2話
何を話したのか覚えていない通話を入れて10分。クレジット払いということだけは覚えている。そして、商品を購入したという事も。普通であれば後悔しかないのだが不思議と後悔はなかった。
「さて、いつ来るのか」
そう言うと唐突にチャイムが鳴った。誰か来るほど友人がいるわけでもない。
「誰だ?」
扉を開ける。扉を開けると誰も居なかった。君が悪いと思いながらも足元を見るとそこには箱があった。
「箱?」
箱を見てみると自分あての住所とヘルネット中田の文字。
「まじかよ」
たった10分。それだけの間に届けられた荷物を見てより気味の悪さを感じた。外を覗き込むが誰も居ない。誰も居ないが受け取らなければ呪われそうな雰囲気に俺は箱を持って部屋に戻る。そして、深く息を吸って吐いた。
「すぅーはぁー。よし。とりあえず開けるか」
意を決して箱を開けると中身は木箱だった。割れないように梱包材が敷き詰められていてそれを開けて木箱を開封する。中にはテレビで見た壺がそのまま入っていた。大きさはそこそこ。手に持ってみると見た目相応の重さが伝わる。壺を持ち上げた時に中でカラカラと乾いた音がした。中を覗き込むが中は真っ暗で何も見えない。
「なんだ? 中に何か貼っているのか?」
恐る恐る壺の中に手を入れてみる。手を入れると中には何も入っていない。壺をそのまま振ってみると確かに何かが入っている音がした。

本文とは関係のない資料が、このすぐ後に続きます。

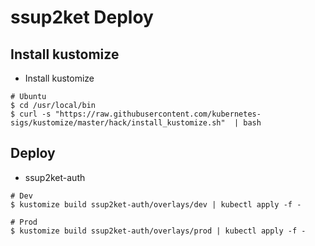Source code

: # ssup2ket Deploy

## Install kustomize

* Install kustomize

```
# Ubuntu
$ cd /usr/local/bin
$ curl -s "https://raw.githubusercontent.com/kubernetes-sigs/kustomize/master/hack/install_kustomize.sh"  | bash
```

## Deploy

* ssup2ket-auth

```
# Dev
$ kustomize build ssup2ket-auth/overlays/dev | kubectl apply -f -

# Prod
$ kustomize build ssup2ket-auth/overlays/prod | kubectl apply -f -
```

「やっぱり気味が悪いな。手を突っ込んでみても何も入っていない。なのに振ったら音がする」
それは乾いた音だった。そして固そうだ。それでも通販の出来事を思い出して願いを言ってみることにする。
「どんな願いにするか……。そうだな。一生働かなくてもいいくらいの大金が欲しい」
手を合わせて願いを言ってみた。しかし、何も起こった様子はない。
「やっぱり詐欺だったか。クーリングオフ使えるのか?」
返品の事を考えながら壺を手にひっくり返すと紙が落ちてくる。
「なんだ? ゴミか?」
紙切れをよく見るとそれは宝くじだった。正確には数字を入れるタイプのくじの申込用紙だ。約40個の数字から7つの数字を選ぶという代物である。
「っは。これで当てろってか? 」
皮肉気に笑ってから拾い上げる。抽選日を見るとそこには昨日の日付。俺は慌ててスマホを開くと抽選のページにとんだ。
「えっと。……○・×・△・▽・*・φ・ε。おい。おいおい。おいおいおい。マジかよ。マジかよ」
驚愕。呆れ。喜び。そして、恐怖。多くの感情がないまぜにした声が混ざり合う。くじの数字が全て一致していた。
「と、とにかく一旦落ち着け。まずは調べないと」
手を震わせながら俺はパソコンを開き高額当選の手続きの方法を調べた。